YOUR OBJECTIVE
Find every line below with the string "interfaces" and pick it out.
-------
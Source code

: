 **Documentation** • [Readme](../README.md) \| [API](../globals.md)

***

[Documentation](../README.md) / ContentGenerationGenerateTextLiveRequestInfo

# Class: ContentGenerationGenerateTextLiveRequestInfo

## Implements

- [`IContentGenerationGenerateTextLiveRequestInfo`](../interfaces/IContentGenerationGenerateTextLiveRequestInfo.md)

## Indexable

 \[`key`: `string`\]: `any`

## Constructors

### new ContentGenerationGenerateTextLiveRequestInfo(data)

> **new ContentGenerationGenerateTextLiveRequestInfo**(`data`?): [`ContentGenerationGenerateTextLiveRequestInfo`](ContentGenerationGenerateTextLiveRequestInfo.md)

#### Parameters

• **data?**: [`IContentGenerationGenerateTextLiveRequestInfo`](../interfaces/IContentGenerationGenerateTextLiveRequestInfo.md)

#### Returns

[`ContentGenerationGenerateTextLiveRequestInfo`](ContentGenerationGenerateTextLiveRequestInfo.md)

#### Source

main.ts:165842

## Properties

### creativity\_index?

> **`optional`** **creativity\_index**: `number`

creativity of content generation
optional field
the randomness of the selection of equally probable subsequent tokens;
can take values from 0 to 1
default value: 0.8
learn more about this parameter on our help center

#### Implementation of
-------
SOLUTION
- [`IContentGenerationGenerateTextLiveRequestInfo`](../interfaces/IContentGenerationGenerateTextLiveRequestInfo.md)
• **data?**: [`IContentGenerationGenerateTextLiveRequestInfo`](../interfaces/IContentGenerationGenerateTextLiveRequestInfo.md)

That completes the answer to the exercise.